Pressure for WTC Settlements Mounts, Mediators Named
Now that the plans for rebuilding the World Trade Center are once again going forward (See IJ Web site Oct. 29), how to solve the ongoing claims involving the site has taken on an even greater importance. Last week saw both hope and disappointment.
Two potentially decisive mediators were named to try and reach settlements in different areas. Federal Judge John Martin, who had successfully shepherded the case between Swiss Re and Silverstein Properties, will again become a central figure. Martin, who retired from the bench last summer, was named by his successor, Judge Michael B. Mukasey, as a special mediator to try to bring the two sides together. No one knows more about the dispute than he does.
In a related move N.Y.’s Governor George Pataki named former U.S. Senator George Mitchell, who brokered the Northern Ireland peace accords, to mediate the dispute between Deutsche Bank (DB) and its insurers concerning the bank’s building adjacent to the WTC site. DB sued both AXA and Allianz last August (it had already settled claims with Chubb and Zurich) seeking to recover the value of the building, which it has declared should be demolished. The site has been sealed off since Sept. 11, and is apparently in poor condition.
Martin and Mitchell certainly have their work cut out for them, but if they can succeed, it would greatly advance the rebuilding of the WTC. Both Silverstein and Swiss Re have accepted Martin’s mediation efforts, and are scheduled to meet with him on Thursday Nov. 6. If an agreement in the rancorous “one occurrence/two occurrences” dispute can be reached, it would not only avoid two projected trials, but also a lengthy appellate process. Pataki and other officials are well aware, that unless there is an agreement, funding the WTC’s rebuilding could be delayed for years.
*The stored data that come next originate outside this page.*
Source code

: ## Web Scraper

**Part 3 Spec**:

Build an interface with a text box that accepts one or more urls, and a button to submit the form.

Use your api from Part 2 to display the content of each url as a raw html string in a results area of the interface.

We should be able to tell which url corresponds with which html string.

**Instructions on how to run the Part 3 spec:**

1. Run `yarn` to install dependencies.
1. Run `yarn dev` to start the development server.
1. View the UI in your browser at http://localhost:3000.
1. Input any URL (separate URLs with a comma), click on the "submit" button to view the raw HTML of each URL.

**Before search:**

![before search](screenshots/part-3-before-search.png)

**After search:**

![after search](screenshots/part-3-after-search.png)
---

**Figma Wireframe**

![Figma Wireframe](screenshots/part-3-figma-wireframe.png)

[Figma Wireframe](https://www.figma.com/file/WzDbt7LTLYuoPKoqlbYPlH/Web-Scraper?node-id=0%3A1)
A third dispute, between Silverstein and GMAC Commercial Mortgage, his principle lender, remains unsettled. The parties had indicated that they were very close to reaching an agreement last week (See IJ Web site Oct. 29), but so far they haven’t done so. Another hearing before New York State Supreme Court Judge Herman Cahn is scheduled for Nov. 12. In the meantime he has requested GMAC to free up some $25 million from an escrow account of insurance proceeds it controls, so that Silverstein can pay rent for October.